Griffin paused for a count of ten, relishing the beauty of those long, long necks as the plesiosaurs darted about, catching fish. Then he said, “There’ll be dancing soon. In the meantime, please feel free to stand and walk over to the windows. Enjoy.”

Somebody stood, a second and third followed, and then the room was filled with pleasant confusion. Griffin pocketed the microphone and checked his cheat sheet. Then he walked over to Esme’s table.

The adults were gone. Only Leyster and Esme remained. She was speaking to Leyster so earnestly she didn’t even notice his approach.

“But my teacher said that men and women pursue different reproductive strategies. That men try to scatter their seed as widely as they can, but women have more at stake, so they try to limit access to a single male.”

“With all due respect,” Leyster said, “your teacher is full of it. No species could survive very long if the males and females had different reproductive strategies.”

“Yes, I suppose that’s—oh, hello, Mr. Griffin!”

“I was just checking up to make sure our Mr. Leyster wasn’t boring you.”

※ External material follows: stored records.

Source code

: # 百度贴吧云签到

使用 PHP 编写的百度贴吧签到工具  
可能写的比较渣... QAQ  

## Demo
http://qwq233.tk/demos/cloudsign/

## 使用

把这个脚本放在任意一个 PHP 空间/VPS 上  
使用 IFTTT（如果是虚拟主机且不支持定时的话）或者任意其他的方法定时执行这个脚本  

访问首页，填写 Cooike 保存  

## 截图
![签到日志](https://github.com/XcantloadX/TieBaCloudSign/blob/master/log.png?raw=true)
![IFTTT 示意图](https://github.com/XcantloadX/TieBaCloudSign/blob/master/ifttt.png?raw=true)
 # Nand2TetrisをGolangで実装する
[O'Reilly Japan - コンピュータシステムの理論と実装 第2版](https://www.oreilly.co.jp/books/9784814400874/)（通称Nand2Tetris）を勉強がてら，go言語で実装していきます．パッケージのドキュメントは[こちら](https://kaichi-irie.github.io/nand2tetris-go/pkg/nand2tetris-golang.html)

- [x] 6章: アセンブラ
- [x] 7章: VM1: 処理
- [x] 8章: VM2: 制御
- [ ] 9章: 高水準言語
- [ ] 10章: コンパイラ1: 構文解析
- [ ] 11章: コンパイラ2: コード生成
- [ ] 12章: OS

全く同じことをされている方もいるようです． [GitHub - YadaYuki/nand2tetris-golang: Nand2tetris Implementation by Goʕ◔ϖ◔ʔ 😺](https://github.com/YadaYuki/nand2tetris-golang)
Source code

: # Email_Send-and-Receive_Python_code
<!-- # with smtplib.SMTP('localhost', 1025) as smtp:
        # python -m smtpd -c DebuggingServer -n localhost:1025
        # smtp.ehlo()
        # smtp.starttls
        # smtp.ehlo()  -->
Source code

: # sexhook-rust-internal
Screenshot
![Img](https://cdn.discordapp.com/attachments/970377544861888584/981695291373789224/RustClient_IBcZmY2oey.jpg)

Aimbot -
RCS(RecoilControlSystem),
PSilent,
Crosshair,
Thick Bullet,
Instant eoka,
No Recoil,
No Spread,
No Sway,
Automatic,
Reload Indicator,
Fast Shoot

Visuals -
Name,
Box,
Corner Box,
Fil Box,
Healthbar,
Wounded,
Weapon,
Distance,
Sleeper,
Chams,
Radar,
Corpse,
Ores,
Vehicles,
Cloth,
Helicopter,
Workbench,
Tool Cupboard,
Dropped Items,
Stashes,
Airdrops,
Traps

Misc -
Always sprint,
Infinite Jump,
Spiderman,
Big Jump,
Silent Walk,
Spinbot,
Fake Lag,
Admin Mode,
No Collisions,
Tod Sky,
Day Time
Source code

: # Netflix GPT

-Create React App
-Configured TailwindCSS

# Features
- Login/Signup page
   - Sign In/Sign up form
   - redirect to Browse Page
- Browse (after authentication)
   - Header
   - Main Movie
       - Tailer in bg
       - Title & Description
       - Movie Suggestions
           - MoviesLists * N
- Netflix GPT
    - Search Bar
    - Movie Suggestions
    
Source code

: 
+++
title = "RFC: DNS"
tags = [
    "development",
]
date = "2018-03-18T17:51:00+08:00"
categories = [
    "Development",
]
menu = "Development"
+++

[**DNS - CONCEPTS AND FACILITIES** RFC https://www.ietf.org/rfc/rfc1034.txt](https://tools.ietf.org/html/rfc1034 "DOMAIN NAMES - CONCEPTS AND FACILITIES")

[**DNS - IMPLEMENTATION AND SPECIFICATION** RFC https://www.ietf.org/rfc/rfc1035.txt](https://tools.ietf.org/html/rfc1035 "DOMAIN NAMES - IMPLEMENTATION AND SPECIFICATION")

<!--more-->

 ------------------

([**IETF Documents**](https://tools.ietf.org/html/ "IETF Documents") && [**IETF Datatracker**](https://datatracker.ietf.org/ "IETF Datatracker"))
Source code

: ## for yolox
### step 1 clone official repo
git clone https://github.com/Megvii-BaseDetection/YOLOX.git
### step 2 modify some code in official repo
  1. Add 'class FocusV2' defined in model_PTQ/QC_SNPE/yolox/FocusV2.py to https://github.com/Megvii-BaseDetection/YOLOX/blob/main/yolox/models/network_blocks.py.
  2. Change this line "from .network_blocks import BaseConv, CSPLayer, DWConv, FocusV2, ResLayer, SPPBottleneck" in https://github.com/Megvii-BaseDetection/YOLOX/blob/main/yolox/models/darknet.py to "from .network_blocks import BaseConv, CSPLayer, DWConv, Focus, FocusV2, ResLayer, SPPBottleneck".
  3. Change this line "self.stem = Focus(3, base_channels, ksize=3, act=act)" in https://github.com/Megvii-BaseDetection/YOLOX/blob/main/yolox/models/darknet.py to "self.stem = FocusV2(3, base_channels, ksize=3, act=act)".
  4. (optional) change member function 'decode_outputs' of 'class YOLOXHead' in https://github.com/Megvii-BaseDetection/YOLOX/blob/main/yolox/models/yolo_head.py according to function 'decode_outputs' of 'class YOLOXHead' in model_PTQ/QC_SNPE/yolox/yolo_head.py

“He could never do that!” Esme spoke with such conviction that Leyster actually blushed. “He was telling me about Dr. Salley’s work with plesiosaurs. Have you heard of that?”

“Well…” He had, but was surprised Leyster would bring it up.

One of the oldest puzzles in paleontology was whether plesiosaurs were viviparous or oviparous—whether they gave birth to their young alive or laid eggs. Fossil mosasaurs had been found which had died in the act of giving birth. Nothing like that had ever been found for plesiosaurs. Nor had fossilized plesiosaur eggs been found.

Salley had tagged a dozen females with radio transmitters, and spent several months out in small boats, observing them. Whenever one showed up with a newborn tagging alongside her, she went over the GPS maps to see where it had been.

“She found that when it’s time the female will leave the ocean, not onto land, but up a freshwater river,” Esme said. “The male follows after her. She goes as far as she can, until the river’s so shallow she can’t go any further. That’s where she gives birth. The land carnivores can’t get at her in the water. There aren’t any aquatic carnivores large enough to threaten her that far upriver. And the male swims back and forth to the downriver side, to make sure nothing comes up after her.

“Isn’t that neat?”

Griffin, who had read Salley’s original paper, as well as the later popularization, had to agree. Aloud, however, he said, “You know why I’m here, don’t you, Esme?”

It was as if the sun had gone behind a cloud. “It’s time for me to leave.”

“Alas.”

Somebody came up to the table and stood silently waiting for the conversation to end. A servant. His posture was too good for him to be anything else.

“This was the best night of my life,” the girl said fervently. “When I grow up, I’m going to be a paleoicthyologist. A marine ecologist, not a wrangler or a specialist. I want to know everything about the Tethys.”

Leyster was smiling mistily. The kid had really gotten to him. He must’ve been a lot like her when he was that age. “Oh, wait. I almost forgot to give you this.” His hand dipped into a pocket, emerged with the shark’s tooth, dropped it in her palm.

She stared down at it in wonder.

The stranger offered Esme his hand. Evidently, her parents were staying to dance.

The girl left.

She’d had a conversion experience. Griffin knew exactly how it felt. He’d had his standing in front of the Zallinger “Age of Reptiles” mural in the Peabody Museum in New Haven. That was before time travel, when paintings of dinosaurs were about as real as you could get. Nowadays he could point out a hundred inaccuracies in how the dinosaurs were depicted. But on that distant sun-dusty morning in the Atlantis of his youth, he just stood staring at those magnificent brutes, head filled with wonder, until his mother dragged him away.

Thinking about Esme and what would become of her made him sad. For an instant he felt the weight of all his years, every petty accommodation, every unworthy expedience.

* * *

Minutes after Esme left, a young woman in a short red dress arrived. She hadn’t been here earlier—Griffin would have noticed. He snatched out his cheat sheet and, stomach souring, read the final item.